§ Task
Restate the entries below exactly. Images are not part of the copy.

=== Section Start ===

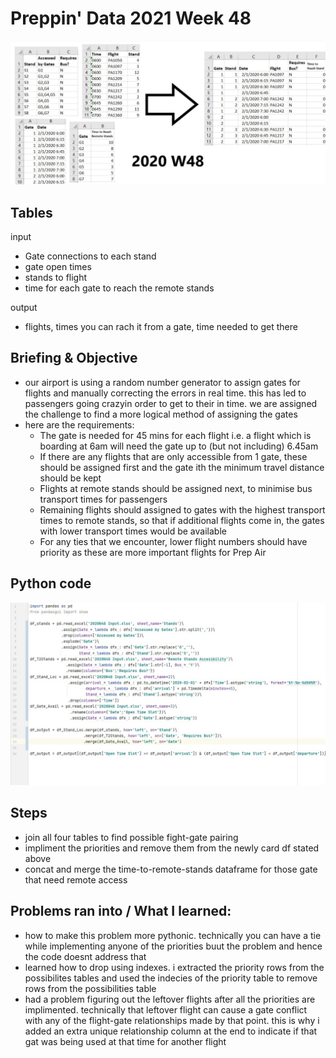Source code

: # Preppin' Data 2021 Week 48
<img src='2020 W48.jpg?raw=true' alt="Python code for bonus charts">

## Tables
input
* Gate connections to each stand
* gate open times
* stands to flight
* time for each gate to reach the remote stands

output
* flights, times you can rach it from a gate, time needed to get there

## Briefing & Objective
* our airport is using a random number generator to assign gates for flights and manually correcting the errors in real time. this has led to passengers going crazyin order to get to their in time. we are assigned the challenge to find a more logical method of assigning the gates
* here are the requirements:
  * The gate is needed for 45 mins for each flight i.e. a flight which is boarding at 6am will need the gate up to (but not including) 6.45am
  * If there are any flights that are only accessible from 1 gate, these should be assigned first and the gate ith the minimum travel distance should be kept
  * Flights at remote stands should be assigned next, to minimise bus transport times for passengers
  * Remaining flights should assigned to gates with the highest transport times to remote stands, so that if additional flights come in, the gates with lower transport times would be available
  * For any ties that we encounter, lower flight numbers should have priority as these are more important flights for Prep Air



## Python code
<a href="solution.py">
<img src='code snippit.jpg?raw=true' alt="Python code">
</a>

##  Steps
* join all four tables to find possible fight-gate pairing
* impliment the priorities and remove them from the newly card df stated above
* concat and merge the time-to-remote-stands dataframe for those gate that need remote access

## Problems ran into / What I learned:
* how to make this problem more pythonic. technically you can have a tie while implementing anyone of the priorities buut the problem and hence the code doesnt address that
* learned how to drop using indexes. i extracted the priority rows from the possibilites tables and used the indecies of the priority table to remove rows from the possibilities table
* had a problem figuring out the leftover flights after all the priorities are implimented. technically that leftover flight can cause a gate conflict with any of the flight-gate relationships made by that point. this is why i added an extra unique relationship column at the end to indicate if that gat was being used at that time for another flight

=== Section End ===

§ Output of the task
Source code

: # Preppin' Data 2021 Week 48
<img src='2020 W48.jpg?raw=true' alt="Python code for bonus charts">

## Tables
input
* Gate connections to each stand
* gate open times
* stands to flight
* time for each gate to reach the remote stands

output
* flights, times you can rach it from a gate, time needed to get there

## Briefing & Objective
* our airport is using a random number generator to assign gates for flights and manually correcting the errors in real time. this has led to passengers going crazyin order to get to their in time. we are assigned the challenge to find a more logical method of assigning the gates
* here are the requirements:
  * The gate is needed for 45 mins for each flight i.e. a flight which is boarding at 6am will need the gate up to (but not including) 6.45am
  * If there are any flights that are only accessible from 1 gate, these should be assigned first and the gate ith the minimum travel distance should be kept
  * Flights at remote stands should be assigned next, to minimise bus transport times for passengers
  * Remaining flights should assigned to gates with the highest transport times to remote stands, so that if additional flights come in, the gates with lower transport times would be available
  * For any ties that we encounter, lower flight numbers should have priority as these are more important flights for Prep Air



## Python code
<a href="solution.py">
<img src='code snippit.jpg?raw=true' alt="Python code">
</a>

##  Steps
* join all four tables to find possible fight-gate pairing
* impliment the priorities and remove them from the newly card df stated above
* concat and merge the time-to-remote-stands dataframe for those gate that need remote access

## Problems ran into / What I learned:
* how to make this problem more pythonic. technically you can have a tie while implementing anyone of the priorities buut the problem and hence the code doesnt address that
* learned how to drop using indexes. i extracted the priority rows from the possibilites tables and used the indecies of the priority table to remove rows from the possibilities table
* had a problem figuring out the leftover flights after all the priorities are implimented. technically that leftover flight can cause a gate conflict with any of the flight-gate relationships made by that point. this is why i added an extra unique relationship column at the end to indicate if that gat was being used at that time for another flight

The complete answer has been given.